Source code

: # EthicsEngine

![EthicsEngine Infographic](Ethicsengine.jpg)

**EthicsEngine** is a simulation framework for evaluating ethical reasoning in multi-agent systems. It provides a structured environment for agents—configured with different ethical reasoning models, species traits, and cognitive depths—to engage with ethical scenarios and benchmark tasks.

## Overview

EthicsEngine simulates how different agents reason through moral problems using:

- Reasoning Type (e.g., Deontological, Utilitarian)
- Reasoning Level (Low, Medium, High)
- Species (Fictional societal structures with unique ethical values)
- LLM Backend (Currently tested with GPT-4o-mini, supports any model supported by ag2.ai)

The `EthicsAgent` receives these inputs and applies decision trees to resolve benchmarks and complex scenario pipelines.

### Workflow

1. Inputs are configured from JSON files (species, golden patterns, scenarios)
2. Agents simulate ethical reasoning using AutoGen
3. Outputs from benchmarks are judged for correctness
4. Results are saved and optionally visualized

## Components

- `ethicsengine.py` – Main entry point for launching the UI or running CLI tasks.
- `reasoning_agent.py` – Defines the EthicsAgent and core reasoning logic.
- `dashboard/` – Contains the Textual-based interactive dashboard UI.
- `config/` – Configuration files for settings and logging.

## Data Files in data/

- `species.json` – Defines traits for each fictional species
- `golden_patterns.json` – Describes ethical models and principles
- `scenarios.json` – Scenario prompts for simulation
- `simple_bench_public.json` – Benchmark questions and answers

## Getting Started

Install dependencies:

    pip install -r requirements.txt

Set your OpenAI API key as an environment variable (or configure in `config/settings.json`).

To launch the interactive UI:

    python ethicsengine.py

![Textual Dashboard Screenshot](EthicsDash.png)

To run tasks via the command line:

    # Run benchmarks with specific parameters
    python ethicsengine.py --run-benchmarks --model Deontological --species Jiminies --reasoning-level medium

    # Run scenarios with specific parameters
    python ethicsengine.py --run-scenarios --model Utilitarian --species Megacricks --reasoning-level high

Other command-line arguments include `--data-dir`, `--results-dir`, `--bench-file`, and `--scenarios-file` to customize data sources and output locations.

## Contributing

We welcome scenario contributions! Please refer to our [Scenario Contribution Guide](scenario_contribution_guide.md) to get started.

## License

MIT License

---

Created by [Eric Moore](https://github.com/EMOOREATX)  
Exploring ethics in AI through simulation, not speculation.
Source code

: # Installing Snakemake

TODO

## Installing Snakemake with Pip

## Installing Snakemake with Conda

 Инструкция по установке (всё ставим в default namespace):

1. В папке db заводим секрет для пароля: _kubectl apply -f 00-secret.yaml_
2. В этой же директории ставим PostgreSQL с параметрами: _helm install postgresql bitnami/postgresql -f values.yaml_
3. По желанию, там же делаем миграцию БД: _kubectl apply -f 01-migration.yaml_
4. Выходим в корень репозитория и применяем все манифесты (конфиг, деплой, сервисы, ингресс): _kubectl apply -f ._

**Exercise prompt**
Gather from the records above every line containing the string "traits".

**Exercise answer**
**EthicsEngine** is a simulation framework for evaluating ethical reasoning in multi-agent systems. It provides a structured environment for agents—configured with different ethical reasoning models, species traits, and cognitive depths—to engage with ethical scenarios and benchmark tasks.
- `species.json` – Defines traits for each fictional species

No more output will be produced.